Former AG candidate Abraham Hamadeh asks Arizona Supreme Court for new election trial
Aug 5, 2023, 12:30 PM
(Getty Images File Photo)
PHOENIX — Republican Attorney General candidate Abraham Hamadeh lost to Democrat Kris Mayes in the state’s 2022 election. However, he filed an official request for a new election trial to the Arizona Supreme Court on Friday, arguing 9,000 votes weren’t counted.
It’s not the first time he’s gone to court. Mohave County Superior Court Judge Lee Kantzen previously threw out Hamadeh’s challenge of the election results in 2022.

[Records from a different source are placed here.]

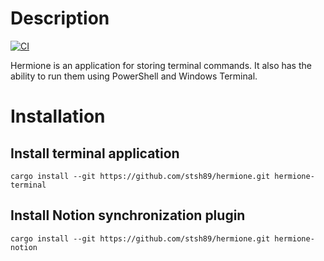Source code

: # Description

[![CI](https://github.com/stsh89/hermione/actions/workflows/ci.yml/badge.svg)](https://github.com/stsh89/hermione/actions/workflows/ci.yml)

Hermione is an application for storing terminal commands. It also has the ability to run them using PowerShell and Windows Terminal.

# Installation

## Install terminal application

```pwsh
cargo install --git https://github.com/stsh89/hermione.git hermione-terminal
```

## Install Notion synchronization plugin

```pwsh
cargo install --git https://github.com/stsh89/hermione.git hermione-notion
```
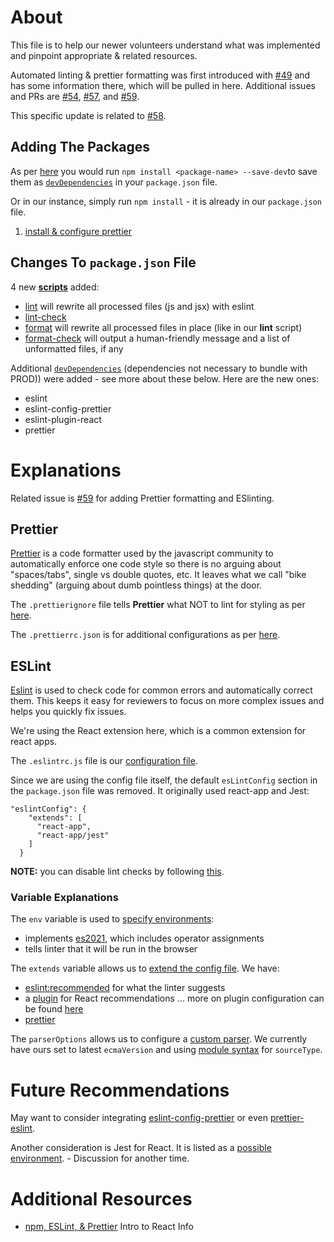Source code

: # About

This file is to help our newer volunteers understand what was implemented and pinpoint appropriate & related resources.

Automated linting & prettier formatting was first introduced with [#49](https://github.com/codefordallas/codefordallas.github.io/pull/49) and has some information there, which will be pulled in here. Additional issues and PRs are [#54](https://github.com/codefordallas/codefordallas.github.io/issues/54), [#57](https://github.com/codefordallas/codefordallas.github.io/pull/57), and [#59](https://github.com/codefordallas/codefordallas.github.io/issues/59).

This specific update is related to [#58](https://github.com/codefordallas/codefordallas.github.io/issues/58).

## Adding The Packages

As per [here](https://docs.npmjs.com/specifying-dependencies-and-devdependencies-in-a-package-json-file) you would run `npm install <package-name> --save-dev`to save them as [`devDependencies`](https://docs.npmjs.com/cli/v9/configuring-npm/package-json#devdependencies) in your `package.json` file.

Or in our instance, simply run `npm install` - it is already in our `package.json` file.

1. [install & configure prettier](https://prettier.io/docs/en/install.html)

## Changes To `package.json` File

4 new [**scripts**](https://docs.npmjs.com/cli/v9/configuring-npm/package-json#scripts) added:
- [lint](https://xpepermint.gitbooks.io/nodejs-cheatsheet/content/code-linting.html) will rewrite all processed files (js and jsx) with eslint
- [lint-check](https://xpepermint.gitbooks.io/nodejs-cheatsheet/content/code-linting.html)
- [format](https://prettier.io/docs/en/cli.html#--write) will rewrite all processed files in place (like in our **lint** script)
- [format-check](https://prettier.io/docs/en/cli.html#--check) will output a human-friendly message and a list of unformatted files, if any

Additional [`devDependencies`](https://docs.npmjs.com/specifying-dependencies-and-devdependencies-in-a-package-json-file) (dependencies not necessary to bundle with PROD)) were added - see more about these below. Here are the new ones:
- eslint
- eslint-config-prettier
- eslint-plugin-react
- prettier

# Explanations

Related issue is [#59](https://github.com/codefordallas/codefordallas.github.io/issues/59) for adding Prettier formatting and ESlinting.

## Prettier

[Prettier](https://prettier.io/) is a code formatter used by the javascript community to automatically enforce one code style so there is no arguing about "spaces/tabs", single vs double quotes, etc. It leaves what we call "bike shedding" (arguing about dumb pointless things) at the door.

The `.prettierignore` file tells **Prettier** what NOT to lint for styling as per [here](https://prettier.io/docs/en/ignore.html).

The `.prettierrc.json` is for additional configurations as per [here](https://prettier.io/docs/en/configuration.html).

## ESLint

[Eslint](https://eslint.org/) is used to check code for common errors and automatically correct them. This keeps it easy for reviewers to focus on more complex issues and helps you quickly fix issues.

We're using the React extension here, which is a common extension for react apps.

The `.eslintrc.js` file is our [configuration file](https://eslint.org/docs/latest/use/configure/configuration-files).

Since we are using the config file itself, the default `esLintConfig` section in the `package.json` file was removed. It originally used react-app and Jest:

```
"eslintConfig": {
    "extends": [
      "react-app",
      "react-app/jest"
    ]
  }
```

**NOTE:** you can disable lint checks by following [this](https://eslint.org/docs/latest/use/configure/rules#disabling-rules).

### Variable Explanations

The `env` variable is used to [specify environments](https://eslint.org/docs/latest/use/configure/language-options#specifying-environments):
- implements [es2021](https://eslint.org/docs/latest/rules/logical-assignment-operators), which includes operator assignments
- tells linter that it will be run in the browser

The `extends` variable allows us to [extend the config file](https://eslint.org/docs/latest/use/configure/configuration-files#extending-configuration-files). We have:
- [eslint:recommended](https://eslint.org/docs/latest/use/configure/configuration-files#using-eslintrecommended) for what the linter suggests
- a [plugin](https://eslint.org/docs/latest/use/configure/configuration-files#using-a-configuration-from-a-plugin) for React recommendations ... more on plugin configuration can be found [here](https://eslint.org/docs/latest/use/configure/plugins)
- [prettier](https://github.com/prettier/eslint-plugin-prettier#installation)

The `parserOptions` allows us to configure a [custom parser](https://eslint.org/docs/latest/use/configure/parser). We currently have ours set to latest `ecmaVersion` and using [module syntax](https://developer.mozilla.org/en-US/docs/Web/JavaScript/Guide/Modules) for `sourceType`.

# Future Recommendations

May want to consider integrating [eslint-config-prettier](https://github.com/prettier/eslint-config-prettier) or even [prettier-eslint](https://github.com/prettier/prettier-eslint).

Another consideration is Jest for React. It is listed as a [possible environment](https://eslint.org/docs/latest/use/configure/language-options#specifying-environments). - Discussion for another time.

# Additional Resources

- [npm, ESLint, & Prettier](https://btholt.github.io/complete-intro-to-react-v5/eslint-prettier) Intro to React Info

The 2022 election was one of the closest in the state’s history. Mayes won with 511 votes ahead of Hamadeh out of 2.5 million votes in total. However, an automatic recount determined Mayes was in fact only 280 votes ahead of Hamadeh.
Six months after Jantzen threw out his challenge, Hamadeh filed another request for a trial. However, Jantzen turned the bid down in mid-July.
Why is Hamadeh filing a third request for a new election trial?
Hamadeh’s most recent filing claims Jantzen acted improperly by limiting how much time his team had to prepare their legal arguments.
His Friday filing also argues that Jantzen’s time limit made it harder for his team to find evidence of voters’ ballots not being tabulated.
“We just filed a special action with the AZ Supreme Court asking for a new trial,” Hamadeh said in a video on his Twitter page.
“We found evidence that was being withheld from us from Katie Hobbs and from other counties that didn’t give us the evidence when we first had our trial back in December.” Hamadeh had previously made inaccurate claims about Gov. Hobbs’ role in the recount.
He claimed that political bias prevented justice.
“I’m a former prosecutor,” he said. “If I had done this to a criminal defendant, I would be disbarred.”